#### [ABOUT THIS EXERCISE]
Print all entries word for word.
+++ PROVIDED RECORDS
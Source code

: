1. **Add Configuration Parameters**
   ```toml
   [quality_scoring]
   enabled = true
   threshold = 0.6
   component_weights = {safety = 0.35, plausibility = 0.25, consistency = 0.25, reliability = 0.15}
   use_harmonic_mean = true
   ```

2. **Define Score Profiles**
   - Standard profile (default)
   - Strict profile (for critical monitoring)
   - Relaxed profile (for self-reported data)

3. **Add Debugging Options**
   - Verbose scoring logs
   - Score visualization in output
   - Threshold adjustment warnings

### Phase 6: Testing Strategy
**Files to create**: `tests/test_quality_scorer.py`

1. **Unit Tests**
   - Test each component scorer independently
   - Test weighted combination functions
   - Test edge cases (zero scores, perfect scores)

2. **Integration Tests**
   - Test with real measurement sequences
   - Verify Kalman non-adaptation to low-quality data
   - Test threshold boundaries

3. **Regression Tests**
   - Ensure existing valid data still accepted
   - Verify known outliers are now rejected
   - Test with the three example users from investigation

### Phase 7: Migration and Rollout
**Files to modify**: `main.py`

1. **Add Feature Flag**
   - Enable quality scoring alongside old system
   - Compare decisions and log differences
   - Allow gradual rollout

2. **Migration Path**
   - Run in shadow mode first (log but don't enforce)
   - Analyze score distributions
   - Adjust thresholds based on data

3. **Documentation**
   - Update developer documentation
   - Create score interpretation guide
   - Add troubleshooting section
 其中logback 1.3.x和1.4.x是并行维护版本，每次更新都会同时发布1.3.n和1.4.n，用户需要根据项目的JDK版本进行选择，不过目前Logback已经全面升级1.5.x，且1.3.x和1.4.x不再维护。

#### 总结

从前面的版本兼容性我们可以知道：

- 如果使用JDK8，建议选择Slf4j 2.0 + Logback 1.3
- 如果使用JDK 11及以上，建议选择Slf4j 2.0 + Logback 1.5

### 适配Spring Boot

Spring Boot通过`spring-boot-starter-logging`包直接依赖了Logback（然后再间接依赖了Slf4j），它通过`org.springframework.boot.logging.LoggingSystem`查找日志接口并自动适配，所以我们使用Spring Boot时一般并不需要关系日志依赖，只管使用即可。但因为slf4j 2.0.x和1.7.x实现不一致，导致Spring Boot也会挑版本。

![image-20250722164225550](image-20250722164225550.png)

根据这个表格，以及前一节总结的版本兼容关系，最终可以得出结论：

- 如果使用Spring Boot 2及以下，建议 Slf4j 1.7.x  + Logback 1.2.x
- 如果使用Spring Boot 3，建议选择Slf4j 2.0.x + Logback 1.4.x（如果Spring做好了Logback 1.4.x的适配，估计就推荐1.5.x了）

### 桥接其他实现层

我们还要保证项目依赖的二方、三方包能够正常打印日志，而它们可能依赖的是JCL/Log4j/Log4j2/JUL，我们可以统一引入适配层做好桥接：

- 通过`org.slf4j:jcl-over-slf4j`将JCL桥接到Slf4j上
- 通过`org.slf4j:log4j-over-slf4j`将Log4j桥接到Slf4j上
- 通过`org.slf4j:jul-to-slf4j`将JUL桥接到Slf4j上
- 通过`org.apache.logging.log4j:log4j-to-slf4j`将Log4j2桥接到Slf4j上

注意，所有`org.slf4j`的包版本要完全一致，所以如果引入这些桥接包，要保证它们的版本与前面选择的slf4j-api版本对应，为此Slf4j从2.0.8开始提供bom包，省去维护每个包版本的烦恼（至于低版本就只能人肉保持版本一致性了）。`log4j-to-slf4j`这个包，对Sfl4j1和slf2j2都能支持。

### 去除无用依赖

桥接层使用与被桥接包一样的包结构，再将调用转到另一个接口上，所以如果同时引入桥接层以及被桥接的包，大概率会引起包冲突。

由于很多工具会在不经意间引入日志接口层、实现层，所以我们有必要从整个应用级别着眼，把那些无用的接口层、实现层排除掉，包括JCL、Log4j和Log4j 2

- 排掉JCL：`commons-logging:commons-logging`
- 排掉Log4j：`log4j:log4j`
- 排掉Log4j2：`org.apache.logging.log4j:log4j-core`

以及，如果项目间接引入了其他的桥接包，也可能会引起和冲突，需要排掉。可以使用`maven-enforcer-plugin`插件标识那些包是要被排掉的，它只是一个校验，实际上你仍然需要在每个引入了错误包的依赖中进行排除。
++++++
#### [RESPONSE AREA]
Source code

:1. **Add Configuration Parameters**
   ```toml
   [quality_scoring]
   enabled = true
   threshold = 0.6
   component_weights = {safety = 0.35, plausibility = 0.25, consistency = 0.25, reliability = 0.15}
   use_harmonic_mean = true
   ```

2. **Define Score Profiles**
   - Standard profile (default)
   - Strict profile (for critical monitoring)
   - Relaxed profile (for self-reported data)

3. **Add Debugging Options**
   - Verbose scoring logs
   - Score visualization in output
   - Threshold adjustment warnings

### Phase 6: Testing Strategy
**Files to create**: `tests/test_quality_scorer.py`

1. **Unit Tests**
   - Test each component scorer independently
   - Test weighted combination functions
   - Test edge cases (zero scores, perfect scores)

2. **Integration Tests**
   - Test with real measurement sequences
   - Verify Kalman non-adaptation to low-quality data
   - Test threshold boundaries

3. **Regression Tests**
   - Ensure existing valid data still accepted
   - Verify known outliers are now rejected
   - Test with the three example users from investigation

### Phase 7: Migration and Rollout
**Files to modify**: `main.py`

1. **Add Feature Flag**
   - Enable quality scoring alongside old system
   - Compare decisions and log differences
   - Allow gradual rollout

2. **Migration Path**
   - Run in shadow mode first (log but don't enforce)
   - Analyze score distributions
   - Adjust thresholds based on data

3. **Documentation**
   - Update developer documentation
   - Create score interpretation guide
   - Add troubleshooting section
 其中logback 1.3.x和1.4.x是并行维护版本，每次更新都会同时发布1.3.n和1.4.n，用户需要根据项目的JDK版本进行选择，不过目前Logback已经全面升级1.5.x，且1.3.x和1.4.x不再维护。

#### 总结

从前面的版本兼容性我们可以知道：

- 如果使用JDK8，建议选择Slf4j 2.0 + Logback 1.3
- 如果使用JDK 11及以上，建议选择Slf4j 2.0 + Logback 1.5

### 适配Spring Boot

Spring Boot通过`spring-boot-starter-logging`包直接依赖了Logback（然后再间接依赖了Slf4j），它通过`org.springframework.boot.logging.LoggingSystem`查找日志接口并自动适配，所以我们使用Spring Boot时一般并不需要关系日志依赖，只管使用即可。但因为slf4j 2.0.x和1.7.x实现不一致，导致Spring Boot也会挑版本。

![image-20250722164225550](image-20250722164225550.png)

根据这个表格，以及前一节总结的版本兼容关系，最终可以得出结论：

- 如果使用Spring Boot 2及以下，建议 Slf4j 1.7.x  + Logback 1.2.x
- 如果使用Spring Boot 3，建议选择Slf4j 2.0.x + Logback 1.4.x（如果Spring做好了Logback 1.4.x的适配，估计就推荐1.5.x了）

### 桥接其他实现层

我们还要保证项目依赖的二方、三方包能够正常打印日志，而它们可能依赖的是JCL/Log4j/Log4j2/JUL，我们可以统一引入适配层做好桥接：

- 通过`org.slf4j:jcl-over-slf4j`将JCL桥接到Slf4j上
- 通过`org.slf4j:log4j-over-slf4j`将Log4j桥接到Slf4j上
- 通过`org.slf4j:jul-to-slf4j`将JUL桥接到Slf4j上
- 通过`org.apache.logging.log4j:log4j-to-slf4j`将Log4j2桥接到Slf4j上

注意，所有`org.slf4j`的包版本要完全一致，所以如果引入这些桥接包，要保证它们的版本与前面选择的slf4j-api版本对应，为此Slf4j从2.0.8开始提供bom包，省去维护每个包版本的烦恼（至于低版本就只能人肉保持版本一致性了）。`log4j-to-slf4j`这个包，对Sfl4j1和slf2j2都能支持。

### 去除无用依赖

桥接层使用与被桥接包一样的包结构，再将调用转到另一个接口上，所以如果同时引入桥接层以及被桥接的包，大概率会引起包冲突。

由于很多工具会在不经意间引入日志接口层、实现层，所以我们有必要从整个应用级别着眼，把那些无用的接口层、实现层排除掉，包括JCL、Log4j和Log4j 2

- 排掉JCL：`commons-logging:commons-logging`
- 排掉Log4j：`log4j:log4j`
- 排掉Log4j2：`org.apache.logging.log4j:log4j-core`

以及，如果项目间接引入了其他的桥接包，也可能会引起和冲突，需要排掉。可以使用`maven-enforcer-plugin`插件标识那些包是要被排掉的，它只是一个校验，实际上你仍然需要在每个引入了错误包的依赖中进行排除。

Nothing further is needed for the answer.